Ubiquitin and splicing pathways in prostate cancer. (a) Mutations in CUL3 are exclusively missense mutations, and five tumors show the recurrent p.Met299Arg mutation. CUL3 mutations are mutually exclusive with SPOP mutations, and including USP28, USP7, 12% of tumors harbor alterations in members of the ubiquitin pathway. (b) CUL3-mutant tumors show copy-number profile similar to those of SPOP-mutant tumors. Chromosomes are shown from left to right, samples from top to bottom. Regions of loss are indicated by shades of blue, and gains are indicated by shades of red. (c) Mutations in members of the splicing pathway are found in 4% of tumors, including oncogenic mutations in SF3B1 and U2AF1.

Figure 3

SPEN mutations and WNT pathway alterations. (a) The majority of SPEN mutations are truncating and clonal in metastatic samples. (b) Oncoprint highlighting the distributions of SPEN mutations with alterations in members of the AR signaling. (c) Alterations in WNT/CTNNB1 pathway are found in 10% of tumors, primarily with loss of function mutations in APC and missense mutations in CTNNB1. (d) CTNNB1 mutations cluster primarily in hotspots in the N-terminal domain. (e) 3D structure of CTNNB1 showing novel mutations clustered around the CTNNB1-interacting domain of AXIN (highlighted in light gray).

Figure 4

Enrichment of genomic alterations in metastatic tumors. (a) Most genomic alterations are enriched in metastatic disease.
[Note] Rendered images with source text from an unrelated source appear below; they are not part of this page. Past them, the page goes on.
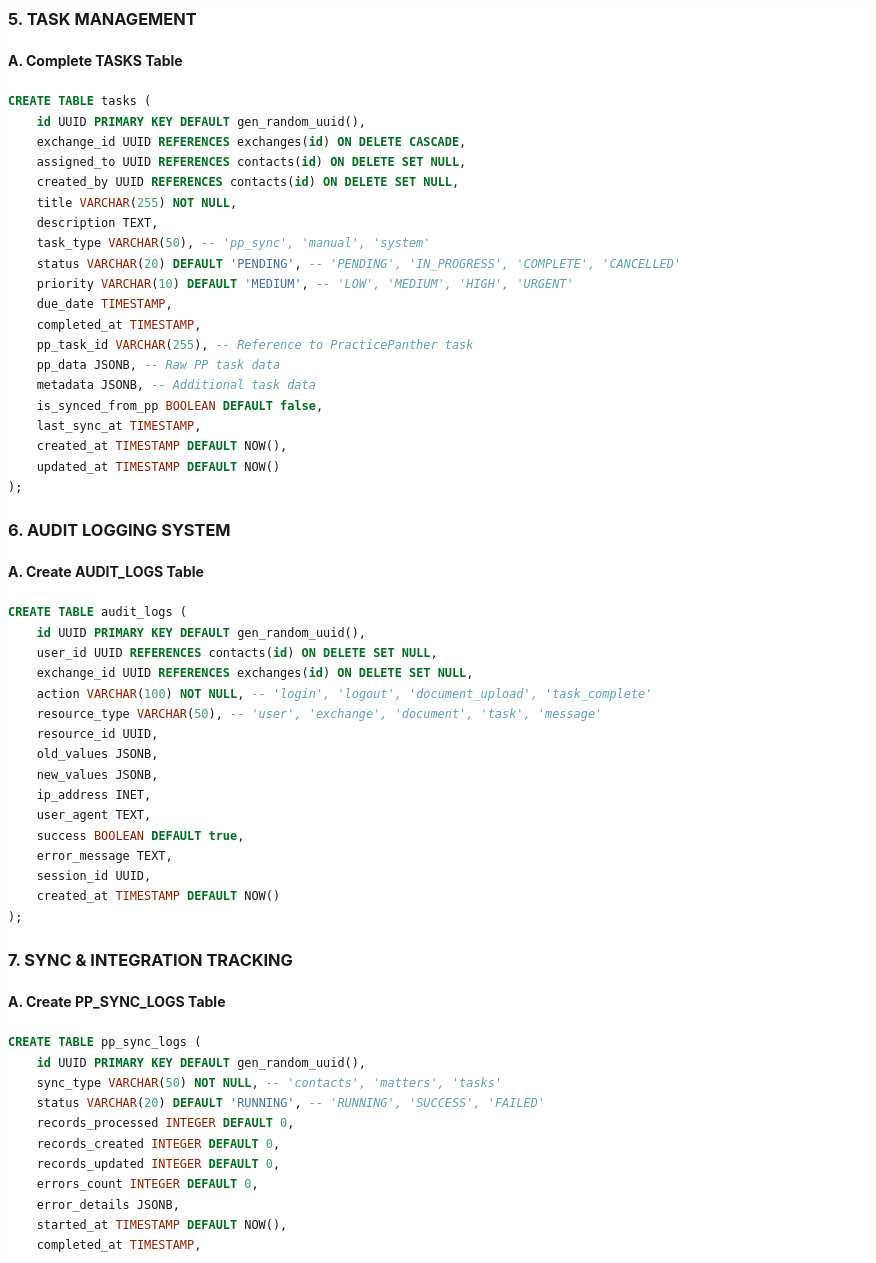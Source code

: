 ### **5. TASK MANAGEMENT**

#### **A. Complete TASKS Table**
```sql
CREATE TABLE tasks (
    id UUID PRIMARY KEY DEFAULT gen_random_uuid(),
    exchange_id UUID REFERENCES exchanges(id) ON DELETE CASCADE,
    assigned_to UUID REFERENCES contacts(id) ON DELETE SET NULL,
    created_by UUID REFERENCES contacts(id) ON DELETE SET NULL,
    title VARCHAR(255) NOT NULL,
    description TEXT,
    task_type VARCHAR(50), -- 'pp_sync', 'manual', 'system'
    status VARCHAR(20) DEFAULT 'PENDING', -- 'PENDING', 'IN_PROGRESS', 'COMPLETE', 'CANCELLED'
    priority VARCHAR(10) DEFAULT 'MEDIUM', -- 'LOW', 'MEDIUM', 'HIGH', 'URGENT'
    due_date TIMESTAMP,
    completed_at TIMESTAMP,
    pp_task_id VARCHAR(255), -- Reference to PracticePanther task
    pp_data JSONB, -- Raw PP task data
    metadata JSONB, -- Additional task data
    is_synced_from_pp BOOLEAN DEFAULT false,
    last_sync_at TIMESTAMP,
    created_at TIMESTAMP DEFAULT NOW(),
    updated_at TIMESTAMP DEFAULT NOW()
);
```

### **6. AUDIT LOGGING SYSTEM**

#### **A. Create AUDIT_LOGS Table**
```sql
CREATE TABLE audit_logs (
    id UUID PRIMARY KEY DEFAULT gen_random_uuid(),
    user_id UUID REFERENCES contacts(id) ON DELETE SET NULL,
    exchange_id UUID REFERENCES exchanges(id) ON DELETE SET NULL,
    action VARCHAR(100) NOT NULL, -- 'login', 'logout', 'document_upload', 'task_complete'
    resource_type VARCHAR(50), -- 'user', 'exchange', 'document', 'task', 'message'
    resource_id UUID,
    old_values JSONB,
    new_values JSONB,
    ip_address INET,
    user_agent TEXT,
    success BOOLEAN DEFAULT true,
    error_message TEXT,
    session_id UUID,
    created_at TIMESTAMP DEFAULT NOW()
);
```

### **7. SYNC & INTEGRATION TRACKING**

#### **A. Create PP_SYNC_LOGS Table**  
```sql
CREATE TABLE pp_sync_logs (
    id UUID PRIMARY KEY DEFAULT gen_random_uuid(),
    sync_type VARCHAR(50) NOT NULL, -- 'contacts', 'matters', 'tasks'
    status VARCHAR(20) DEFAULT 'RUNNING', -- 'RUNNING', 'SUCCESS', 'FAILED'
    records_processed INTEGER DEFAULT 0,
    records_created INTEGER DEFAULT 0,
    records_updated INTEGER DEFAULT 0,
    errors_count INTEGER DEFAULT 0,
    error_details JSONB,
    started_at TIMESTAMP DEFAULT NOW(),
    completed_at TIMESTAMP,
```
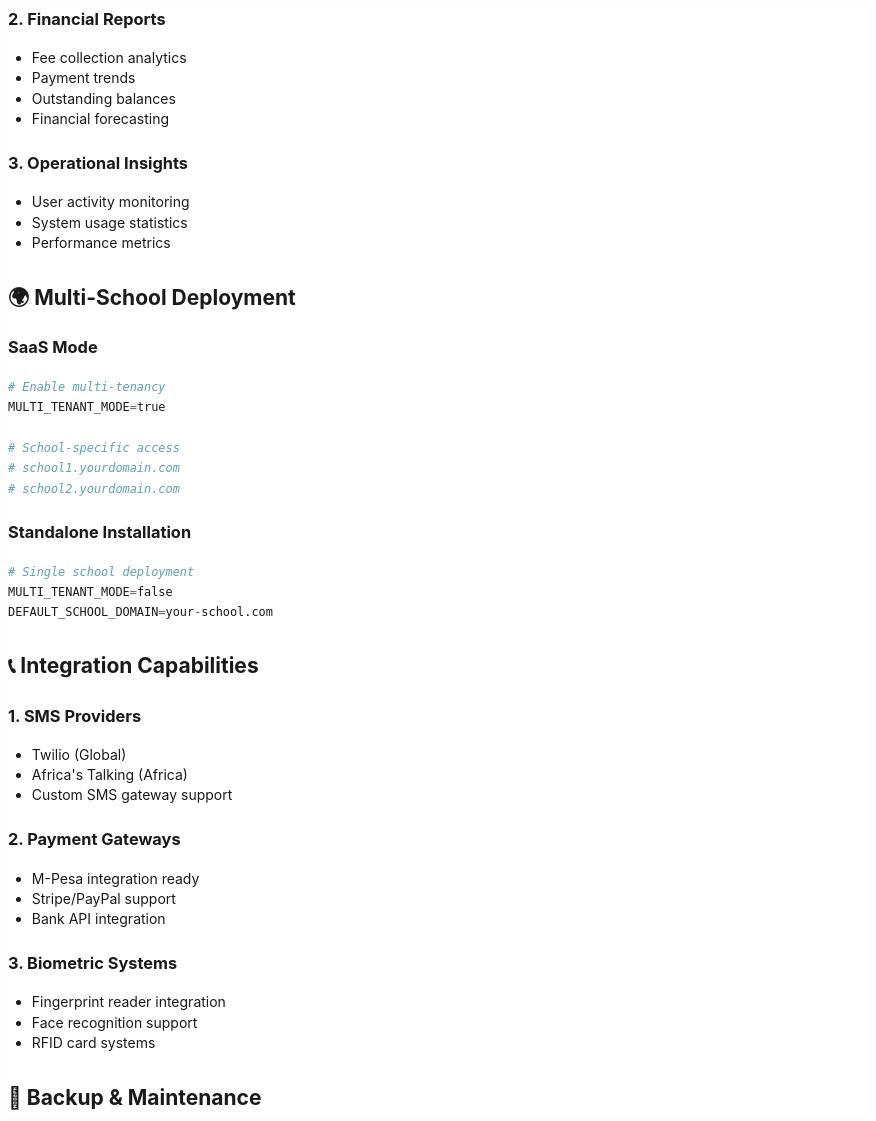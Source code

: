 ### 2. **Financial Reports**
- Fee collection analytics
- Payment trends
- Outstanding balances
- Financial forecasting

### 3. **Operational Insights**
- User activity monitoring
- System usage statistics
- Performance metrics

## 🌍 Multi-School Deployment

### SaaS Mode
```python
# Enable multi-tenancy
MULTI_TENANT_MODE=true

# School-specific access
# school1.yourdomain.com
# school2.yourdomain.com
```

### Standalone Installation
```python
# Single school deployment
MULTI_TENANT_MODE=false
DEFAULT_SCHOOL_DOMAIN=your-school.com
```

## 📞 Integration Capabilities

### 1. **SMS Providers**
- Twilio (Global)
- Africa's Talking (Africa)
- Custom SMS gateway support

### 2. **Payment Gateways**
- M-Pesa integration ready
- Stripe/PayPal support
- Bank API integration

### 3. **Biometric Systems**
- Fingerprint reader integration
- Face recognition support
- RFID card systems

## 🔄 Backup & Maintenance
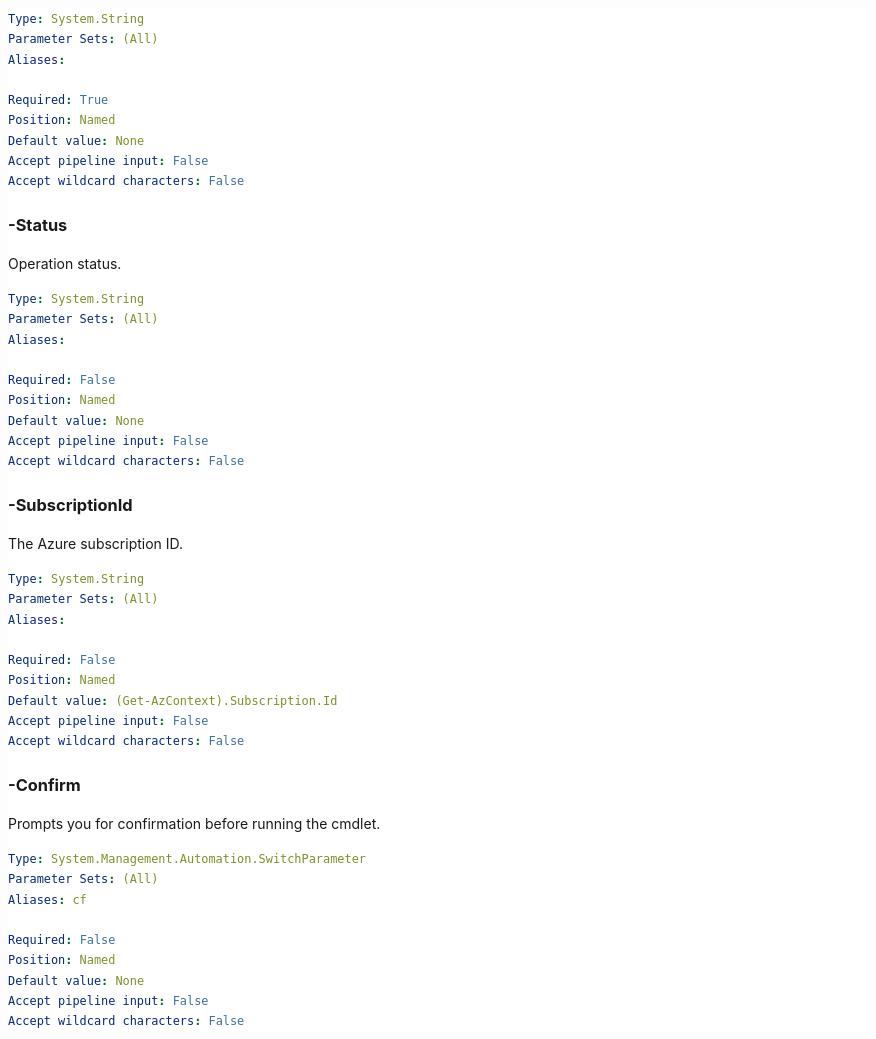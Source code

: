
 ```yaml
Type: System.String
Parameter Sets: (All)
Aliases:

Required: True
Position: Named
Default value: None
Accept pipeline input: False
Accept wildcard characters: False
```

### -Status
Operation status.

```yaml
Type: System.String
Parameter Sets: (All)
Aliases:

Required: False
Position: Named
Default value: None
Accept pipeline input: False
Accept wildcard characters: False
```

### -SubscriptionId
The Azure subscription ID.

```yaml
Type: System.String
Parameter Sets: (All)
Aliases:

Required: False
Position: Named
Default value: (Get-AzContext).Subscription.Id
Accept pipeline input: False
Accept wildcard characters: False
```

### -Confirm
Prompts you for confirmation before running the cmdlet.

```yaml
Type: System.Management.Automation.SwitchParameter
Parameter Sets: (All)
Aliases: cf

Required: False
Position: Named
Default value: None
Accept pipeline input: False
Accept wildcard characters: False
```
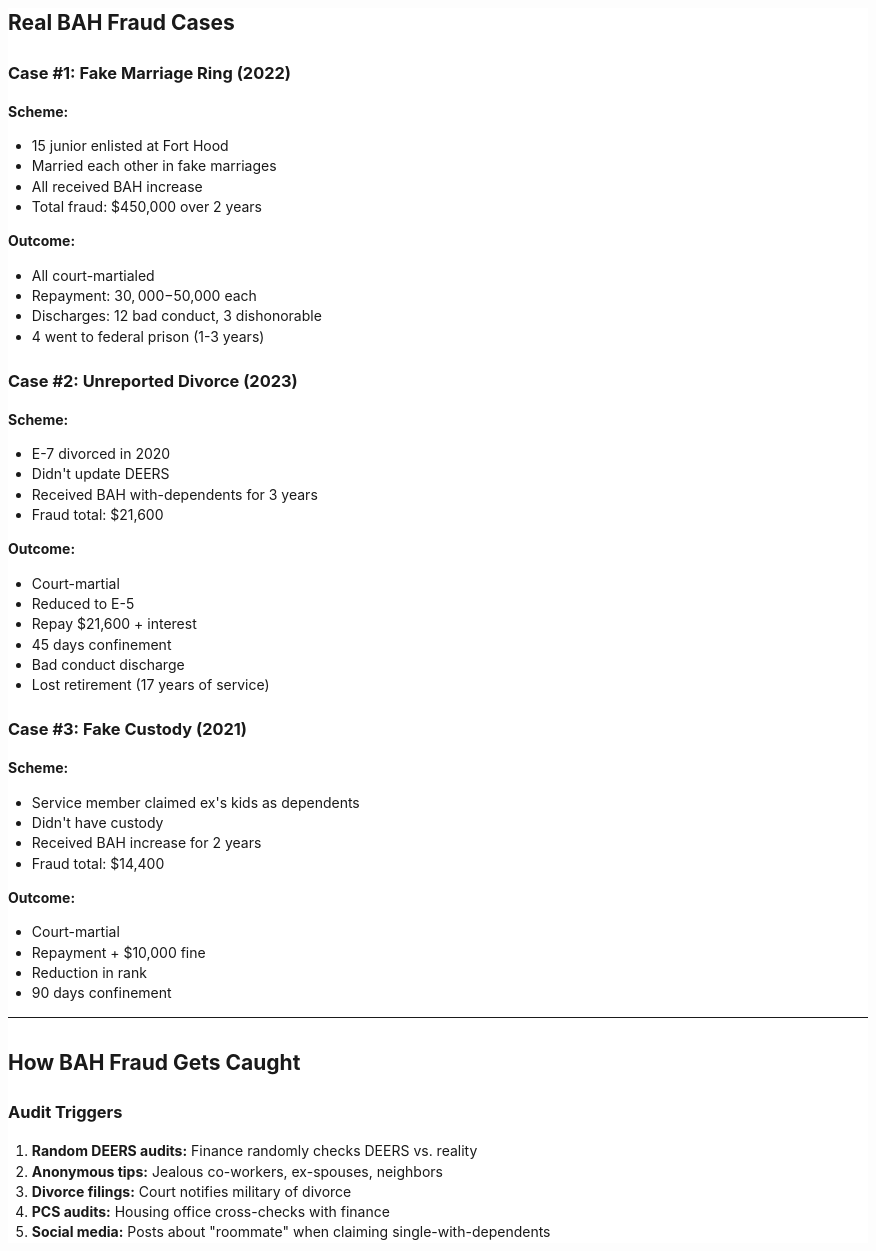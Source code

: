 
## Real BAH Fraud Cases

### Case #1: Fake Marriage Ring (2022)
**Scheme:**
- 15 junior enlisted at Fort Hood
- Married each other in fake marriages
- All received BAH increase
- Total fraud: $450,000 over 2 years

**Outcome:**
- All court-martialed
- Repayment: $30,000-$50,000 each
- Discharges: 12 bad conduct, 3 dishonorable
- 4 went to federal prison (1-3 years)

### Case #2: Unreported Divorce (2023)
**Scheme:**
- E-7 divorced in 2020
- Didn't update DEERS
- Received BAH with-dependents for 3 years
- Fraud total: $21,600

**Outcome:**
- Court-martial
- Reduced to E-5
- Repay $21,600 + interest
- 45 days confinement
- Bad conduct discharge
- Lost retirement (17 years of service)

### Case #3: Fake Custody (2021)
**Scheme:**
- Service member claimed ex's kids as dependents
- Didn't have custody
- Received BAH increase for 2 years
- Fraud total: $14,400

**Outcome:**
- Court-martial
- Repayment + $10,000 fine
- Reduction in rank
- 90 days confinement

---

## How BAH Fraud Gets Caught

### Audit Triggers
1. **Random DEERS audits:** Finance randomly checks DEERS vs. reality
2. **Anonymous tips:** Jealous co-workers, ex-spouses, neighbors
3. **Divorce filings:** Court notifies military of divorce
4. **PCS audits:** Housing office cross-checks with finance
5. **Social media:** Posts about "roommate" when claiming single-with-dependents
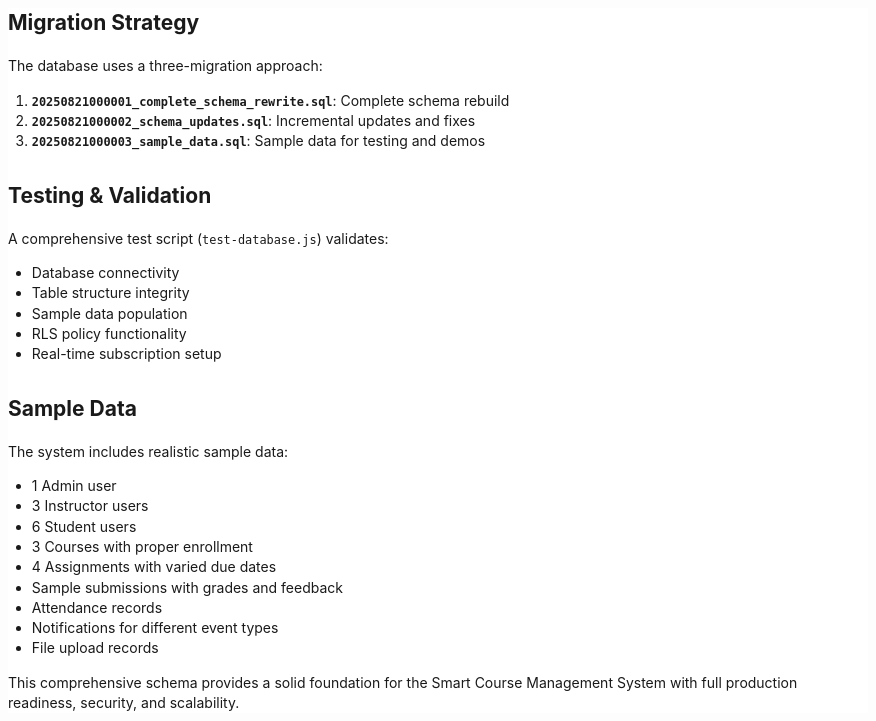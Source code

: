 ## Migration Strategy

The database uses a three-migration approach:

1. **`20250821000001_complete_schema_rewrite.sql`**: Complete schema rebuild
2. **`20250821000002_schema_updates.sql`**: Incremental updates and fixes
3. **`20250821000003_sample_data.sql`**: Sample data for testing and demos

## Testing & Validation

A comprehensive test script (`test-database.js`) validates:
- Database connectivity
- Table structure integrity
- Sample data population
- RLS policy functionality
- Real-time subscription setup

## Sample Data

The system includes realistic sample data:
- 1 Admin user
- 3 Instructor users
- 6 Student users
- 3 Courses with proper enrollment
- 4 Assignments with varied due dates
- Sample submissions with grades and feedback
- Attendance records
- Notifications for different event types
- File upload records

This comprehensive schema provides a solid foundation for the Smart Course Management System with full production readiness, security, and scalability.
Alteration percentages in metastatic samples (n=333) are shown on the x-axis, primary samples (n=680) on the y-axis. The significance of enrichment (two-sided Fisher’s test q-value or weighted permutation test) is shown by the size of the dots. Genes in bold have a significant enrichment of mutations using Fisher’s test and weighted permutation test correcting for mutation burden. (b) Pathway alteration frequencies in metastatic disease compared to primary disease. A sample was considered altered in a given pathway if at least a single gene in the pathway had a genomic alteration. p-values indicate the level of significance (two-sided Fisher’s exact test).